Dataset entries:
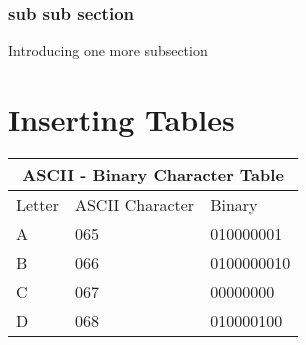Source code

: \documentclass{article}
\begin{document}
\subsubsection{sub sub section}
Introducing one more subsection
\section{Inserting Tables}
\begin{tabular}{|p{3cm}|p{3cm}|p{3cm}|}
\hline
\multicolumn{3}{|c|}{ASCII - Binary Character Table}\\
\hline
\hline
Letter & ASCII Character & Binary\\
\hline
A&065&010000001\\
B&066&0100000010\\
C& 067& 00000000\\
D& 068& 010000100\\
\hline

\end{tabular}
\end{document}
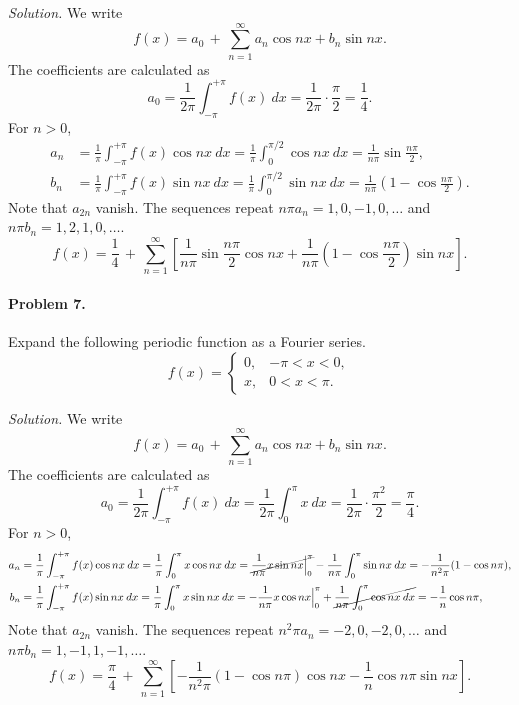 \documentclass[10pt]{article}
\begin{document}
        \textit{Solution.} We write
        \[
                f(x) = a_0 \,+\, \sum_{n = 1}^\infty a_n\cos{nx} + b_n\sin{nx}.
        \]
        The coefficients are calculated as
        \[
                a_0 = \frac{1}{2\pi}\int_{-\pi}^{+\pi} f(x)\:dx = \frac{1}{2\pi}\cdot \frac{\pi}{2} = \frac{1}{4}.
        \]
        For $n > 0$,
        \begin{align*}
                a_n &= \frac{1}{\pi}\int_{-\pi}^{+\pi} f(x)\cos{nx}\:dx = \frac{1}{\pi}\int_{0}^{\pi/2}\cos{nx}\:dx = \frac{1}{n\pi}\sin\frac{n\pi}{2}, \\
                b_n &= \frac{1}{\pi}\int_{-\pi}^{+\pi} f(x)\sin{nx}\:dx = \frac{1}{\pi}\int_{0}^{\pi/2}\sin{nx}\:dx = 
                        \frac{1}{n\pi}\left(1 - \cos\frac{n\pi}{2}\right).
        \end{align*}
        Note that $a_{2n}$ vanish. The sequences repeat $n\pi a_n = 1, 0, -1, 0, \dots$ and $n\pi b_n = 1, 2, 1, 0, \dots$.
        \[
                f(x) = \frac{1}{4} \,+\, \sum_{n = 1}^\infty \left[ \frac{1}{n\pi}\sin\frac{n\pi}{2}\cos{nx} + 
                        \frac{1}{n\pi}\left(1 - \cos\frac{n\pi}{2}\right)\sin{nx} \right].
        \]
        
        \paragraph{Problem 7.} Expand the following periodic function as a Fourier series.
        \[
                f(x) = \begin{cases}
                        0, & -\pi < x < 0,      \\
                        x, & 0 < x < \pi.
                \end{cases}
        \]
        
        \textit{Solution.} We write
        \[
                f(x) = a_0 \,+\, \sum_{n = 1}^\infty a_n\cos{nx} + b_n\sin{nx}.
        \]
        The coefficients are calculated as
        \[
                a_0 = \frac{1}{2\pi}\int_{-\pi}^{+\pi} f(x)\:dx = \frac{1}{2\pi}\int_0^\pi x\:dx = \frac{1}{2\pi}\cdot \frac{\pi^2}{2} = \frac{\pi}{4}.
        \]
        For $n > 0$,
        \begin{align*}
                a_n &= \frac{1}{\pi}\int_{-\pi}^{+\pi} f(x)\cos{nx}\:dx 
                        = \frac{1}{\pi}\int_0^\pi x\cos{nx}\:dx 
                        = \cancel{\frac{1}{n\pi}x\sin{nx}\Big|_0^\pi} - \frac{1}{n\pi}\int_0^\pi \sin{nx}\:dx 
                        = -\frac{1}{n^2\pi}(1 - \cos{n\pi}), \\
                b_n &= \frac{1}{\pi}\int_{-\pi}^{+\pi} f(x)\sin{nx}\:dx 
                        = \frac{1}{\pi}\int_0^\pi x\sin{nx}\:dx 
                        = -\frac{1}{n\pi}x\cos{nx}\Big|_0^\pi + \cancel{\frac{1}{n\pi}\int_0^\pi \cos{nx}\:dx }
                        = -\frac{1}{n}\cos{n\pi}, \\
        \end{align*}
        Note that $a_{2n}$ vanish. The sequences repeat $n^2\pi a_n = -2, 0, -2, 0, \dots$ and $n\pi b_n = 1, -1, 1, -1, \dots$.
        \[
                f(x) = \frac{\pi}{4} \,+\, \sum_{n = 1}^\infty\left[ -\frac{1}{n^2\pi}(1 - \cos{n\pi})\cos{nx} - \frac{1}{n}\cos{n\pi}\sin{nx} \right].
        \]
\end{document}
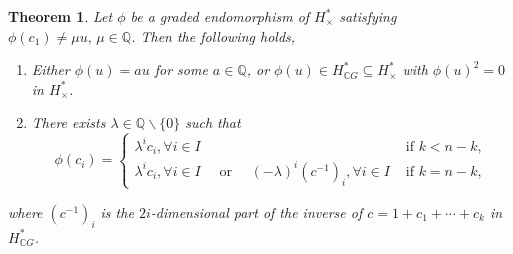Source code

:\documentclass{amsart}
\newtheorem{theorem}{Theorem}[section]
\begin{document}
	\begin{theorem}\label{main thm}
		Let $\phi$ be a graded endomorphism of $H^*_{\times}$ satisfying $\phi(c_1) \neq \mu u,\, \mu \in \mathbb{Q}$.  
		Then the following %
holds, \begin{enumerate}
			\item Either $\phi(u)=au$ for some $a \in \mathbb{Q}$, %
or $\phi(u) \in H^*_{\mathbb{C}G} \subseteq H^*_{\times}$ with $\phi(u)^2=0$ in %
$H^*_{\times}$.
			\item There exists $\lambda \in \mathbb Q\backslash\{0\}$ such that
			$$\phi(c_i) = \begin{cases}
				\lambda^i c_i,   \forall i \in I& \text{ if } k<n-k,\\
				\lambda^i c_i,  \forall i \in I \quad \text{ or } \quad(-\lambda)^i (c^{-1})_i,    \forall i \in I & \text{ if } k= n-k,
			\end{cases}$$
		\end{enumerate} where %
$ (c^{-1})_i $ is the $ 2i $-dimensional part of the inverse of $ c = 1 + c_1 + \cdots + c_k $ in $ H^*_{ \mathbb CG} $.
	\end{theorem}
	
	
\end{document}
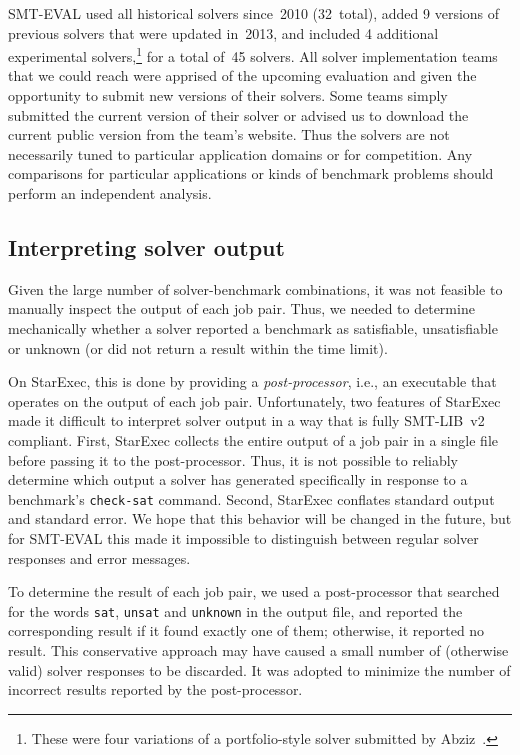 \documentclass[smallcondensed]{svjour3}
\begin{document}
SMT-EVAL used all historical solvers since~2010 (32~total), added 9 versions of previous solvers that were updated in~2013, and included 4 additional experimental solvers,\footnote{These were four variations of a portfolio-style solver submitted by Abziz~\cite{aziz:msc,aziz2012machine}.} for a total of~45 solvers.  All solver implementation teams that we could reach were apprised of the upcoming evaluation and given the opportunity to submit new versions of their solvers. Some teams simply submitted the current version of their solver or advised us to download the current public version from the team's website. Thus the solvers are not necessarily tuned to particular application domains or for competition. Any comparisons for particular applications or kinds of benchmark problems should perform an independent analysis.


\subsection{Interpreting solver output}

Given the large number of solver-benchmark combinations, it was not
feasible to manually inspect the output of each job pair.  Thus, we
needed to determine mechanically whether a solver reported a benchmark
as satisfiable, unsatisfiable or unknown (or did not return a result
within the time limit).

On StarExec, this is done by providing a \emph{post-processor}, i.e.,
an executable that operates on the output of each job pair.
Unfortunately, two features of StarExec made it difficult to interpret
solver output in a way that is fully SMT-LIB~v2 compliant.  First,
StarExec collects the entire output of a job pair in a single file
before passing it to the post-processor.  Thus, it is not possible to
reliably determine which output a solver has generated specifically in
response to a benchmark's {\tt check-sat} command.  Second, StarExec
conflates standard output and standard error.  We hope that this
behavior will be changed in the future, but for SMT-EVAL this made it
impossible to distinguish between regular solver responses and error
messages.

To determine the result of each job pair, we used a post-processor
that searched for the words {\tt sat}, {\tt unsat} and {\tt unknown}
in the output file, and reported the corresponding result if it found
exactly one of them; otherwise, it reported no result.  This
conservative approach may have caused a small number of (otherwise
valid) solver responses to be discarded.  It was adopted to minimize the
number of incorrect results reported by the post-processor.
\end{document}
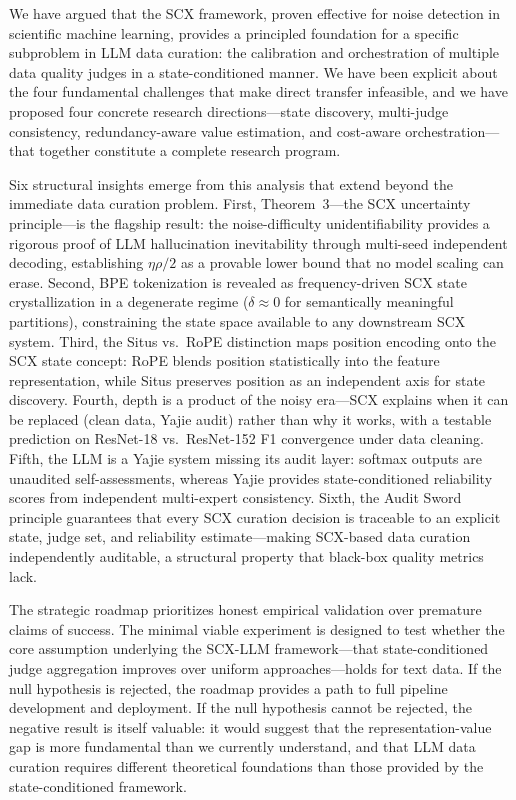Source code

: \documentclass[11pt,twocolumn]{article}
\begin{document}
We have argued that the SCX framework, proven effective for noise detection in scientific machine learning, provides a principled foundation for a specific subproblem in LLM data curation: the calibration and orchestration of multiple data quality judges in a state-conditioned manner. We have been explicit about the four fundamental challenges that make direct transfer infeasible, and we have proposed four concrete research directions---state discovery, multi-judge consistency, redundancy-aware value estimation, and cost-aware orchestration---that together constitute a complete research program.

Six structural insights emerge from this analysis that extend beyond the immediate data curation problem. First, Theorem~3---the SCX uncertainty principle---is the flagship result: the noise-difficulty unidentifiability provides a rigorous proof of LLM hallucination inevitability through multi-seed independent decoding, establishing $\eta\rho/2$ as a provable lower bound that no model scaling can erase. Second, BPE tokenization is revealed as frequency-driven SCX state crystallization in a degenerate regime ($\delta \approx 0$ for semantically meaningful partitions), constraining the state space available to any downstream SCX system. Third, the Situs vs.\ RoPE distinction maps position encoding onto the SCX state concept: RoPE blends position statistically into the feature representation, while Situs preserves position as an independent axis for state discovery. Fourth, depth is a product of the noisy era---SCX explains when it can be replaced (clean data, Yajie audit) rather than why it works, with a testable prediction on ResNet-18 vs.\ ResNet-152 F1 convergence under data cleaning. Fifth, the LLM is a Yajie system missing its audit layer: softmax outputs are unaudited self-assessments, whereas Yajie provides state-conditioned reliability scores from independent multi-expert consistency. Sixth, the Audit Sword principle guarantees that every SCX curation decision is traceable to an explicit state, judge set, and reliability estimate---making SCX-based data curation independently auditable, a structural property that black-box quality metrics lack.

The strategic roadmap prioritizes honest empirical validation over premature claims of success. The minimal viable experiment is designed to test whether the core assumption underlying the SCX-LLM framework---that state-conditioned judge aggregation improves over uniform approaches---holds for text data. If the null hypothesis is rejected, the roadmap provides a path to full pipeline development and deployment. If the null hypothesis cannot be rejected, the negative result is itself valuable: it would suggest that the representation-value gap is more fundamental than we currently understand, and that LLM data curation requires different theoretical foundations than those provided by the state-conditioned framework.
\end{document}
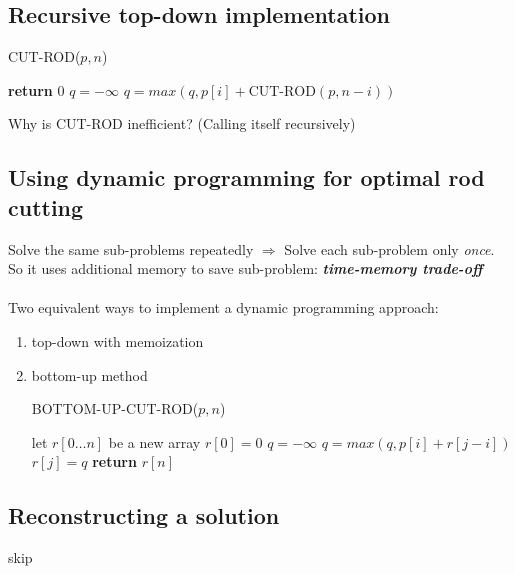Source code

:\documentclass[a4paper]{article}
\begin{document}
\subsection*{Recursive top-down implementation}
\begin{algorithm}[H]%
    \caption{CUT-ROD($p,n$)}
    \begin{algorithmic}[1] %
            \State \textbf{return }$0$
        \EndIf
        \State $q=-\infty$
        \State $q=max(q,p[i]+\text{CUT-ROD}(p,n-i))$
        \EndFor
    \end{algorithmic}
\end{algorithm}
Why is CUT-ROD inefficient? (Calling itself recursively)

\subsection*{Using dynamic programming for optimal rod cutting}
Solve the same sub-problems repeatedly $\Rightarrow$ Solve each sub-problem only \textit{once}.\\
So it uses additional memory to save sub-problem: \textbf{\textit{time-memory trade-off}}\\
\\
Two equivalent ways to implement a dynamic programming approach:
\begin{enumerate}
    \item top-down with memoization
    \item bottom-up method
    \begin{algorithm}[H]%
    \caption{BOTTOM-UP-CUT-ROD($p,n$)}
    \begin{algorithmic}[1] %
        \State let $r[0\ldots n]$ be a new array
        \State $r[0]=0$
            \State $q=-\infty$
            \State $q=max(q,p[i]+r[j-i])$
            \EndFor
            \State $r[j]=q$
        \EndFor
        \State \textbf{return} $r[n]$
    \end{algorithmic}
\end{algorithm}
\end{enumerate}

\subsection*{Reconstructing a solution}
skip
\end{document}
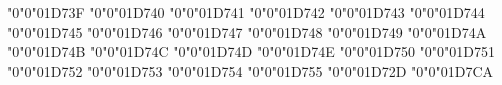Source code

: {    \Umathchardef\kappa     "0"0"01D73F%
    \Umathchardef\lambda    "0"0"01D740%
    \Umathchardef\mu        "0"0"01D741%
    \Umathchardef\nu        "0"0"01D742%
    \Umathchardef\xi        "0"0"01D743%
    \Umathchardef\omicron   "0"0"01D744%
    \Umathchardef\pi        "0"0"01D745%
    \Umathchardef\rho       "0"0"01D746%
    \Umathchardef\varsigma  "0"0"01D747%
    \Umathchardef\sigma     "0"0"01D748%
    \Umathchardef\tau       "0"0"01D749%
    \Umathchardef\upsilon   "0"0"01D74A%
    \Umathchardef\varphi    "0"0"01D74B%
    \Umathchardef\chi       "0"0"01D74C%
    \Umathchardef\psi       "0"0"01D74D%
    \Umathchardef\omega     "0"0"01D74E%
    \Umathchardef\epsilon   "0"0"01D750%
    \Umathchardef\vartheta  "0"0"01D751%
    \Umathchardef\varkappa  "0"0"01D752%
    \Umathchardef\phi       "0"0"01D753%
    \Umathchardef\varrho    "0"0"01D754%
    \Umathchardef\varpi     "0"0"01D755%
    \Umathchardef\varTheta  "0"0"01D72D%
    \Umathchardef\digamma   "0"0"01D7CA%
    \relax
}

\everymathtt {%
}


\let\mit\it


\def\oldstyle{\fam1\relax\tenos\relax}


\def\cal{\fam0\relax\the\everymathcal\relax\tenit\relax}

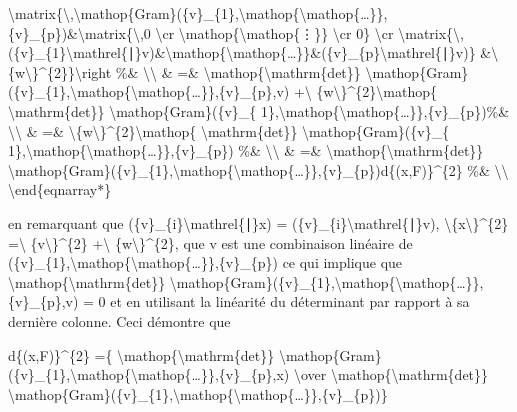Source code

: \documentclass[]{article}
\begin{document}
\textbar{}\textbackslash{}matrix\{\textbackslash{},\textbackslash{}mathop\{Gram\}(\{v\}\_\{1\},\textbackslash{}mathop\{\textbackslash{}mathop\{\ldots{}\}\},\{v\}\_\{p\})\&\textbackslash{}matrix\{\textbackslash{},0
\textbackslash{}cr \textbackslash{}mathop\{\textbackslash{}mathop\{⋮\}\}
\textbackslash{}cr 0\} \textbackslash{}cr
\textbackslash{}matrix\{\textbackslash{},(\{v\}\_\{1\}\textbackslash{}mathrel\{∣\}v)\&\textbackslash{}mathop\{\textbackslash{}mathop\{\ldots{}\}\}\&(\{v\}\_\{p\}\textbackslash{}mathrel\{∣\}v)\}
\&\textbackslash{}\textbar{}\{w\textbackslash{}\textbar{}\}\^{}\{2\}\}\textbackslash{}right
\textbar{} \%\& \textbackslash{}\textbackslash{} \& =\&
\textbackslash{}mathop\{\textbackslash{}mathrm\{det\}\}
\textbackslash{}mathop\{Gram\}(\{v\}\_\{1\},\textbackslash{}mathop\{\textbackslash{}mathop\{\ldots{}\}\},\{v\}\_\{p\},v)
+\textbackslash{}\textbar{}
\{w\textbackslash{}\textbar{}\}\^{}\{2\}\textbackslash{}mathop\{
\textbackslash{}mathrm\{det\}\} \textbackslash{}mathop\{Gram\}(\{v\}\_\{
1\},\textbackslash{}mathop\{\textbackslash{}mathop\{\ldots{}\}\},\{v\}\_\{p\})\%\&
\textbackslash{}\textbackslash{} \& =\&
\textbackslash{}\textbar{}\{w\textbackslash{}\textbar{}\}\^{}\{2\}\textbackslash{}mathop\{
\textbackslash{}mathrm\{det\}\} \textbackslash{}mathop\{Gram\}(\{v\}\_\{
1\},\textbackslash{}mathop\{\textbackslash{}mathop\{\ldots{}\}\},\{v\}\_\{p\})
\%\& \textbackslash{}\textbackslash{} \& =\&
\textbackslash{}mathop\{\textbackslash{}mathrm\{det\}\}
\textbackslash{}mathop\{Gram\}(\{v\}\_\{1\},\textbackslash{}mathop\{\textbackslash{}mathop\{\ldots{}\}\},\{v\}\_\{p\})d\{(x,F)\}\^{}\{2\}
\%\& \textbackslash{}\textbackslash{} \textbackslash{}end\{eqnarray*\}

en remarquant que (\{v\}\_\{i\}\textbackslash{}mathrel\{∣\}x) =
(\{v\}\_\{i\}\textbackslash{}mathrel\{∣\}v),
\textbackslash{}\textbar{}\{x\textbackslash{}\textbar{}\}\^{}\{2\}
=\textbackslash{}\textbar{} \{v\textbackslash{}\textbar{}\}\^{}\{2\}
+\textbackslash{}\textbar{} \{w\textbackslash{}\textbar{}\}\^{}\{2\},
que v est une combinaison linéaire de
(\{v\}\_\{1\},\textbackslash{}mathop\{\textbackslash{}mathop\{\ldots{}\}\},\{v\}\_\{p\})
ce qui implique que
\textbackslash{}mathop\{\textbackslash{}mathrm\{det\}\}
\textbackslash{}mathop\{Gram\}(\{v\}\_\{1\},\textbackslash{}mathop\{\textbackslash{}mathop\{\ldots{}\}\},\{v\}\_\{p\},v)
= 0 et en utilisant la linéarité du déterminant par rapport à sa
dernière colonne. Ceci démontre que

d\{(x,F)\}\^{}\{2\} =\{
\textbackslash{}mathop\{\textbackslash{}mathrm\{det\}\}
\textbackslash{}mathop\{Gram\}(\{v\}\_\{1\},\textbackslash{}mathop\{\textbackslash{}mathop\{\ldots{}\}\},\{v\}\_\{p\},x)
\textbackslash{}over
\textbackslash{}mathop\{\textbackslash{}mathrm\{det\}\}
\textbackslash{}mathop\{Gram\}(\{v\}\_\{1\},\textbackslash{}mathop\{\textbackslash{}mathop\{\ldots{}\}\},\{v\}\_\{p\})\}
\end{document}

* Task brief
Count the lines in the data where "unknown" occurs. Report the number only.

* Answer section
2